Uma primeira-dama deve ser empática, isto é, relacionável e acessível ao cidadão comum. Ao mesmo tempo, exige-se que seja uma mãe e uma esposa perfeita e uma ativista de moralidade elevada. Ironicamente, e não se trata de uma contradição, quanto menos políticas conseguirem ser, ou quanto menor for a sua imiscuição na política real, mais capital político conseguirão agregar junto dos eleitores - não por acaso, as primeiras-damas têm sempre taxas gerais de aprovação popular superiores às dos seus maridos presidentes.
Neste novo tempo temente da pandemia do coronavírus, com inéditas restrições e novas regras de aparição e representação social, mais os eleitores sentem necessidade de ver na primeira-dama um respaldo de confiança e reconforto. E esse papel da mulher é muitas vezes, mesmo no caso do atual presidente Trump, que se inclina cada vez mais da direita do GOP para a extrema-direita do nacionalismo supremacista, um papel visto como suprapartidário.
contundentes opostas
Na eleição deste ano, com a corrida de 3 de novembro dividida entre Joe Biden, do Partido Democrata, humanista e de centro-esquerda, e Donald Trump, direitista e conservador, apostado no divisionismo e na polarização, renova-se o destaque do papel da primeira-dama.
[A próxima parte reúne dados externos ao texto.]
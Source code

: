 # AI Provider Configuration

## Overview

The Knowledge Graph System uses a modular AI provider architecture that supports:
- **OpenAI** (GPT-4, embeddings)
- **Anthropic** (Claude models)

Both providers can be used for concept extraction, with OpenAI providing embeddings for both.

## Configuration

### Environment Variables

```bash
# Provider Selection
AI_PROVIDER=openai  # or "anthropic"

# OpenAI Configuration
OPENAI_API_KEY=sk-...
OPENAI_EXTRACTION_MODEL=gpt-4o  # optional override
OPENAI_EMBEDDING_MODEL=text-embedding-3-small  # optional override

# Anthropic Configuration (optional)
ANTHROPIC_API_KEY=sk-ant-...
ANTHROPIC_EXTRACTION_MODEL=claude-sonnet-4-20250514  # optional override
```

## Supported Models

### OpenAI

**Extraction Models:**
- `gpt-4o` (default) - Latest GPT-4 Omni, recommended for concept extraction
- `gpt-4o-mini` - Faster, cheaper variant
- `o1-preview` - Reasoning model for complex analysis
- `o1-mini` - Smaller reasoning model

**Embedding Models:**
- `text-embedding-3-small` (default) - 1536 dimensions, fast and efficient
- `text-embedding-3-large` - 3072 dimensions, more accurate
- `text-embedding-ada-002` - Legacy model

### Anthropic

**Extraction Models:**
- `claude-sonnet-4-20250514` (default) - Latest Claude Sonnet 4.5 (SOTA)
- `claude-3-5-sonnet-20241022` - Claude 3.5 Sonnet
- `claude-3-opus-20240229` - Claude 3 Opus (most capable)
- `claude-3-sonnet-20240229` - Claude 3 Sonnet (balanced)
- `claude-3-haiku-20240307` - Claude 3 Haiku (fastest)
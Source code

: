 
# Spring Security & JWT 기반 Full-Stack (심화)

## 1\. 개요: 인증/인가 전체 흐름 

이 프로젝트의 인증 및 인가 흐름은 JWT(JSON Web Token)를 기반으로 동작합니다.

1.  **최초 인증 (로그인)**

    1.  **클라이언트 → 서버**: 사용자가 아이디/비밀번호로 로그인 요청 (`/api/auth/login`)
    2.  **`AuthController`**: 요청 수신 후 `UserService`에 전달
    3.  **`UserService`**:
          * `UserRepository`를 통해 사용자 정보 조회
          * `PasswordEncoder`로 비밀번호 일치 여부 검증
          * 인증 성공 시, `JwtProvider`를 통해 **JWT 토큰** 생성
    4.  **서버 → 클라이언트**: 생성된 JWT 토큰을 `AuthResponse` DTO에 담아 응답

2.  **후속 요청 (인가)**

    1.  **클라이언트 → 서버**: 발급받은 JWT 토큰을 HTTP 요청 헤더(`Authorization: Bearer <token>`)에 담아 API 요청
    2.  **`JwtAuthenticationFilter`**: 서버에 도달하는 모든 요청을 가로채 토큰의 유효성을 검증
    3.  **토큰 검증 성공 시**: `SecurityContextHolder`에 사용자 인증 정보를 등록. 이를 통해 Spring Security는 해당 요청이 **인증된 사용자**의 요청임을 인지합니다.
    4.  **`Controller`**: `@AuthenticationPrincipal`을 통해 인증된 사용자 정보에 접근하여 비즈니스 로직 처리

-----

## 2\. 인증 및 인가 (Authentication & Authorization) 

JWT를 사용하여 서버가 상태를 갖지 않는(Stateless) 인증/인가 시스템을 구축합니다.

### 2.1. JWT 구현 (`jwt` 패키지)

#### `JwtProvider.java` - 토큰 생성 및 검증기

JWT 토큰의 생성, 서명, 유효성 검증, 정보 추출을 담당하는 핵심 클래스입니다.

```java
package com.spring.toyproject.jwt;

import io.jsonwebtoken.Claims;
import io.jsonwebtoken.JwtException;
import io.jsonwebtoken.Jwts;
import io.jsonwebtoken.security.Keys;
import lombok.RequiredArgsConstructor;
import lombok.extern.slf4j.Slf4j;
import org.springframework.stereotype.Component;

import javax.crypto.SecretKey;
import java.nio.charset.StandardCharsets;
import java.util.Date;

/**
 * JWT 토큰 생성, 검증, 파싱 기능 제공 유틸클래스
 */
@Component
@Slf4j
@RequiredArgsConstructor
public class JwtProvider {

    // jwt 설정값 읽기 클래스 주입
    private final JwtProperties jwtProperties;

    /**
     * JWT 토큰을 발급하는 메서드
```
E não podiam ser mais diferentes as contendentes.
Jill, de 69 anos, casada há 43 com Joe, é professora com dois mestrados em educação, priorizou sempre a sua carreira e afirmou-se por si própria - nos oito anos em que o marido foi vice do presidente Obama (2008-2016), nunca abandonou os alunos, nem deixou de dar aulas; fá-lo agora pela primeira vez como candidata a primeira-dama.
O seu papel na campanha democrata é efetivo e real: ajudou a escrever o programa de Educação da candidatura e discursa com frequência sobre temas políticos ou de peso ambiental, assumindo-se como a "primeira assessora" do seu candidato. Pormenor maior: a sua opinião foi fulcral na escolha de Kamala Harris, uma mulher negra, para vice de Joe Biden.
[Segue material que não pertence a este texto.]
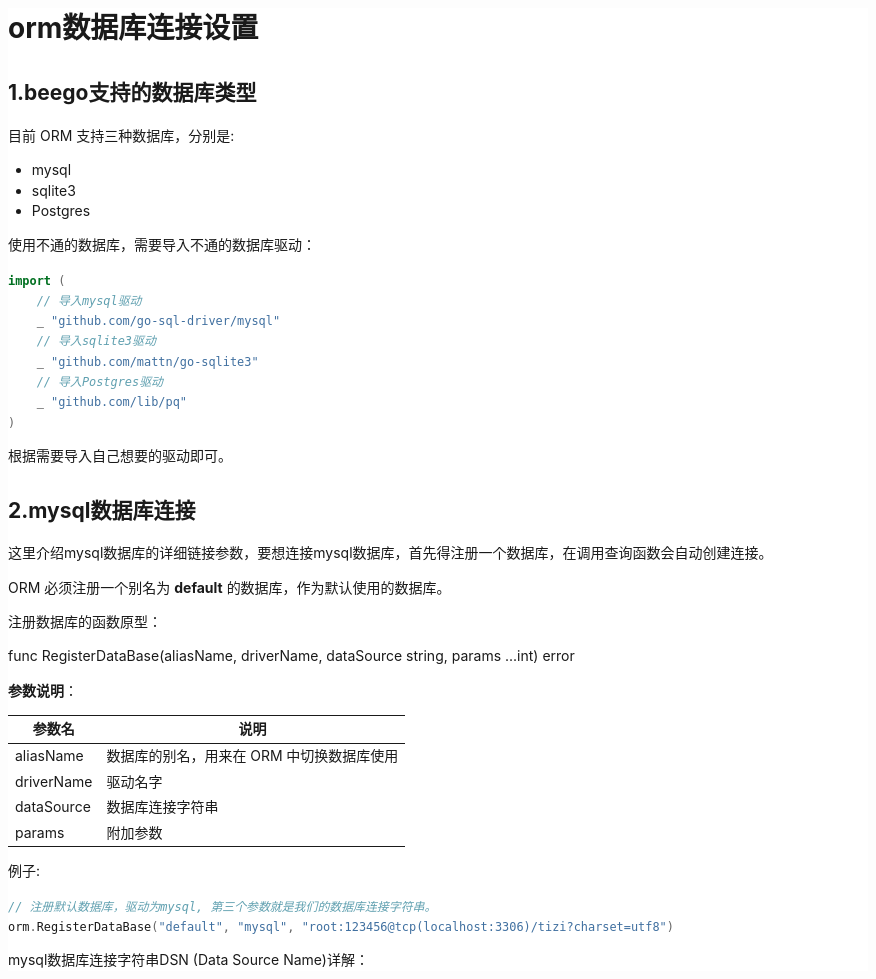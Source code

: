 # orm数据库连接设置

## 1.beego支持的数据库类型

目前 ORM 支持三种数据库，分别是:

- mysql
- sqlite3
- Postgres

使用不通的数据库，需要导入不通的数据库驱动：

```go
import (
    // 导入mysql驱动
    _ "github.com/go-sql-driver/mysql"
    // 导入sqlite3驱动
    _ "github.com/mattn/go-sqlite3"
    // 导入Postgres驱动
    _ "github.com/lib/pq"
)
```

根据需要导入自己想要的驱动即可。

## 2.mysql数据库连接

这里介绍mysql数据库的详细链接参数，要想连接mysql数据库，首先得注册一个数据库，在调用查询函数会自动创建连接。

ORM 必须注册一个别名为 **default** 的数据库，作为默认使用的数据库。

注册数据库的函数原型：

func RegisterDataBase(aliasName, driverName, dataSource string, params ...int) error

**参数说明**：

| 参数名     | 说明                                      |
| ---------- | ----------------------------------------- |
| aliasName  | 数据库的别名，用来在 ORM 中切换数据库使用 |
| driverName | 驱动名字                                  |
| dataSource | 数据库连接字符串                          |
| params     | 附加参数                                  |

例子:

```go
// 注册默认数据库，驱动为mysql, 第三个参数就是我们的数据库连接字符串。
orm.RegisterDataBase("default", "mysql", "root:123456@tcp(localhost:3306)/tizi?charset=utf8")
```

mysql数据库连接字符串DSN (Data Source Name)详解：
Melania, 50 anos, casada há 15 com Donald, eslovena, é uma ex-modelo de carreira erodida e minimal, que nunca concluiu o curso de arquitetura que apregoa e que não fala cinco línguas como o seu marido gosta de gabar (nem alemão, italiano ou francês; só esloveno e inglês de forte sotaque, revelou a biógrafa Mary Jordan em "The art of her deal").
Figura evasiva, esfíngica e distante, sem pensamento político autónomo ou cognoscível, é muito vistosa mas meramente decorativa na corte presidencial - é nessa exata medida que quer ficar mais quatro anos.
Realidade alternativa
O seu peso político seria só ornamental não vivesse hoje a América submersa numa realidade alternativa em que o culto da "celebridade" e a sobre-excitação do "entretenimento" ganharam peso desrazoável, avassalador, desproporcional.
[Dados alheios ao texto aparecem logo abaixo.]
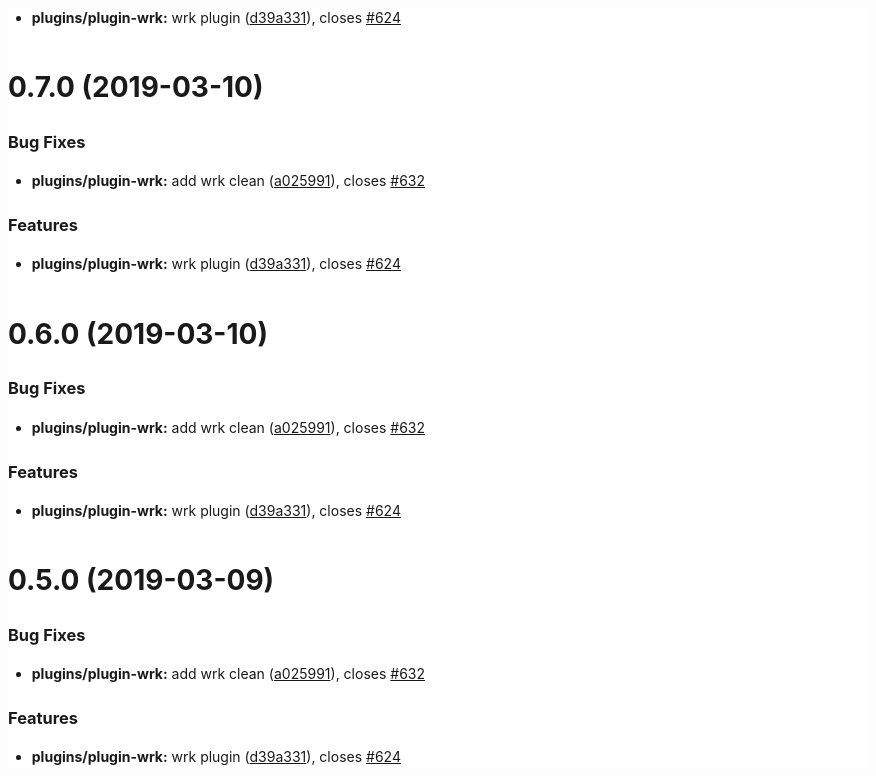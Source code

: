 * **plugins/plugin-wrk:** wrk plugin ([d39a331](https://github.com/IBM/kui/commit/d39a331)), closes [#624](https://github.com/IBM/kui/issues/624)





# 0.7.0 (2019-03-10)


### Bug Fixes

* **plugins/plugin-wrk:** add wrk clean ([a025991](https://github.com/IBM/kui/commit/a025991)), closes [#632](https://github.com/IBM/kui/issues/632)


### Features

* **plugins/plugin-wrk:** wrk plugin ([d39a331](https://github.com/IBM/kui/commit/d39a331)), closes [#624](https://github.com/IBM/kui/issues/624)





# 0.6.0 (2019-03-10)


### Bug Fixes

* **plugins/plugin-wrk:** add wrk clean ([a025991](https://github.com/IBM/kui/commit/a025991)), closes [#632](https://github.com/IBM/kui/issues/632)


### Features

* **plugins/plugin-wrk:** wrk plugin ([d39a331](https://github.com/IBM/kui/commit/d39a331)), closes [#624](https://github.com/IBM/kui/issues/624)





# 0.5.0 (2019-03-09)


### Bug Fixes

* **plugins/plugin-wrk:** add wrk clean ([a025991](https://github.com/IBM/kui/commit/a025991)), closes [#632](https://github.com/IBM/kui/issues/632)


### Features

* **plugins/plugin-wrk:** wrk plugin ([d39a331](https://github.com/IBM/kui/commit/d39a331)), closes [#624](https://github.com/IBM/kui/issues/624)
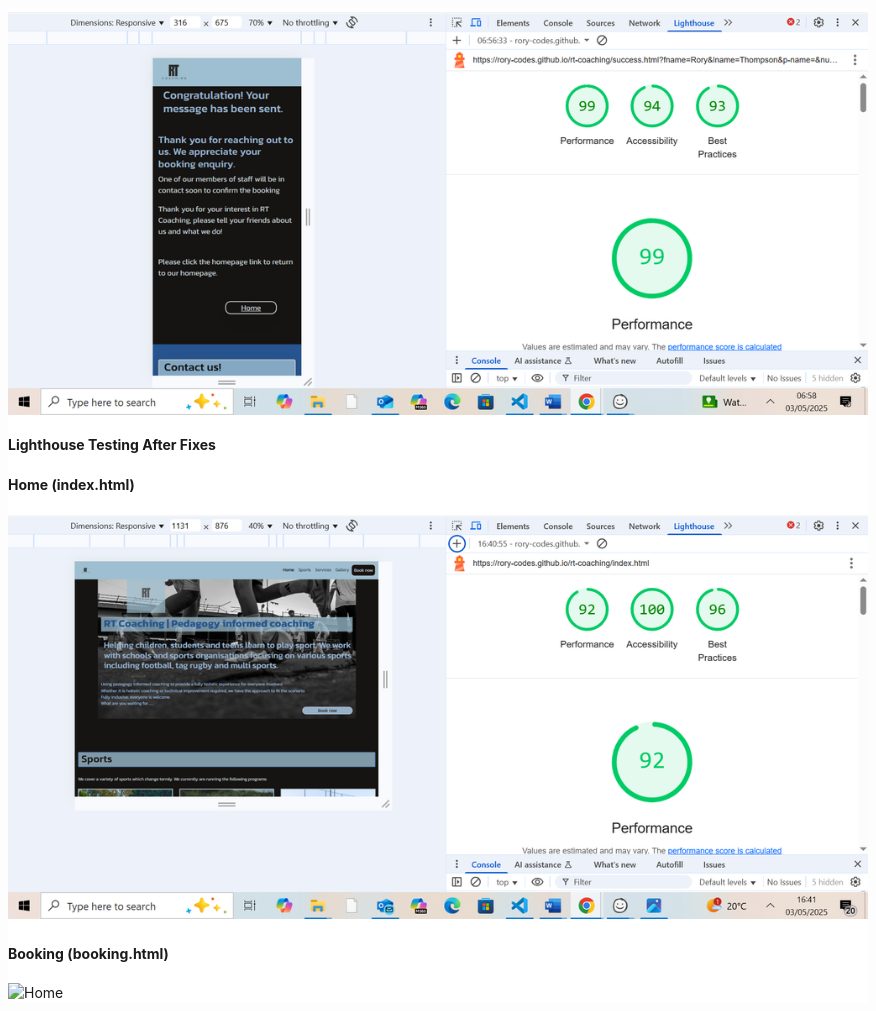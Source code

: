 ![Home](docs/readme_images/success-test1.png)


**Lighthouse Testing After Fixes**

#### Home (index.html)
![Home](docs/readme_images/home-test2.png)

#### Booking (booking.html)
![Home](docs/readme_images/booking-test2.png)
Mas é essa a América de hoje: conta infinitamente mais a ilusão do que se promete (a realidade parece estar sempre a caminho, sempre no futuro, nunca no presente porque o presente é verificável e sofre de contraditório), do que aquilo que se faz e que tem aderência ao real. Exemplo claro é a "causa" que Melania escolheu como primeira-dama, que se verifica agora ter uma ironia que deveria ser mortal: decidiu defender o anti-bullying digital, mas sem reparar que tem em casa um marido que é hoje, e comprovadamente desde há quatro anos, o maior "bully" mundial.